* **What this task involves**:
All of the data is to be copied without a single change.

* **Information supplied**:

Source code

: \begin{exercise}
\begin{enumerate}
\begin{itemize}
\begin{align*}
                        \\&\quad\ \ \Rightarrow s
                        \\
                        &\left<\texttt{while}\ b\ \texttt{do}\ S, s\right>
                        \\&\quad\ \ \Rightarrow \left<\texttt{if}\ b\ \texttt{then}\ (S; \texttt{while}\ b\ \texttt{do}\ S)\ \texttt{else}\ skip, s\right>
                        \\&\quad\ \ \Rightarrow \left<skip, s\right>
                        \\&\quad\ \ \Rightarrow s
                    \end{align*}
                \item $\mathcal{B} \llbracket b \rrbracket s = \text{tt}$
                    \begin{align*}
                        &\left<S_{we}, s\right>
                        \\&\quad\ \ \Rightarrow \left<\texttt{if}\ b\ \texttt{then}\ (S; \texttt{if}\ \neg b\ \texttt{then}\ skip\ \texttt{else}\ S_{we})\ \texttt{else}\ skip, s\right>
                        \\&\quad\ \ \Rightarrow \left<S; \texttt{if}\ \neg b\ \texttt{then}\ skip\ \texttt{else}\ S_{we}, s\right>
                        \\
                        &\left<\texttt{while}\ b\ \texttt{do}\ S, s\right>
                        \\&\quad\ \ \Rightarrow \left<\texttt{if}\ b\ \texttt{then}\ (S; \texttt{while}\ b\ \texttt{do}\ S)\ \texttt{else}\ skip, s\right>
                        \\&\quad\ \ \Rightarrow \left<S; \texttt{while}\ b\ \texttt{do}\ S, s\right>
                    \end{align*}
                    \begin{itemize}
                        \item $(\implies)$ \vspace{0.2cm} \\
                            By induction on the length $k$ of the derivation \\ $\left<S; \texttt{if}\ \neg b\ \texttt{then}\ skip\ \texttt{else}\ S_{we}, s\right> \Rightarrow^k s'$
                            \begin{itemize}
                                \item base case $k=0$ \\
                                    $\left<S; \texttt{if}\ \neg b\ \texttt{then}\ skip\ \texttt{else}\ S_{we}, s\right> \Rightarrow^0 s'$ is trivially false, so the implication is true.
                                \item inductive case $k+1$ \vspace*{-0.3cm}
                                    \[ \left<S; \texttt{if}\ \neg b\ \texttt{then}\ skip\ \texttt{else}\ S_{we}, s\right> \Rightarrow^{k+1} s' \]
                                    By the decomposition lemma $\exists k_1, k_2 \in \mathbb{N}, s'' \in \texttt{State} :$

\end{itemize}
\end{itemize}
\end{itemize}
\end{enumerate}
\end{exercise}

* **Solved exercise**:
Source code

: \begin{exercise}
\begin{enumerate}
\begin{itemize}
\begin{align*}
                        \\&\quad\ \ \Rightarrow s
                        \\
                        &\left<\texttt{while}\ b\ \texttt{do}\ S, s\right>
                        \\&\quad\ \ \Rightarrow \left<\texttt{if}\ b\ \texttt{then}\ (S; \texttt{while}\ b\ \texttt{do}\ S)\ \texttt{else}\ skip, s\right>
                        \\&\quad\ \ \Rightarrow \left<skip, s\right>
                        \\&\quad\ \ \Rightarrow s
                    \end{align*}
                \item $\mathcal{B} \llbracket b \rrbracket s = \text{tt}$
                    \begin{align*}
                        &\left<S_{we}, s\right>
                        \\&\quad\ \ \Rightarrow \left<\texttt{if}\ b\ \texttt{then}\ (S; \texttt{if}\ \neg b\ \texttt{then}\ skip\ \texttt{else}\ S_{we})\ \texttt{else}\ skip, s\right>
                        \\&\quad\ \ \Rightarrow \left<S; \texttt{if}\ \neg b\ \texttt{then}\ skip\ \texttt{else}\ S_{we}, s\right>
                        \\
                        &\left<\texttt{while}\ b\ \texttt{do}\ S, s\right>
                        \\&\quad\ \ \Rightarrow \left<\texttt{if}\ b\ \texttt{then}\ (S; \texttt{while}\ b\ \texttt{do}\ S)\ \texttt{else}\ skip, s\right>
                        \\&\quad\ \ \Rightarrow \left<S; \texttt{while}\ b\ \texttt{do}\ S, s\right>
                    \end{align*}
                    \begin{itemize}
                        \item $(\implies)$ \vspace{0.2cm} \\
                            By induction on the length $k$ of the derivation \\ $\left<S; \texttt{if}\ \neg b\ \texttt{then}\ skip\ \texttt{else}\ S_{we}, s\right> \Rightarrow^k s'$
                            \begin{itemize}
                                \item base case $k=0$ \\
                                    $\left<S; \texttt{if}\ \neg b\ \texttt{then}\ skip\ \texttt{else}\ S_{we}, s\right> \Rightarrow^0 s'$ is trivially false, so the implication is true.
                                \item inductive case $k+1$ \vspace*{-0.3cm}
                                    \[ \left<S; \texttt{if}\ \neg b\ \texttt{then}\ skip\ \texttt{else}\ S_{we}, s\right> \Rightarrow^{k+1} s' \]
                                    By the decomposition lemma $\exists k_1, k_2 \in \mathbb{N}, s'' \in \texttt{State} :$

\end{itemize}
\end{itemize}
\end{itemize}
\end{enumerate}
\end{exercise}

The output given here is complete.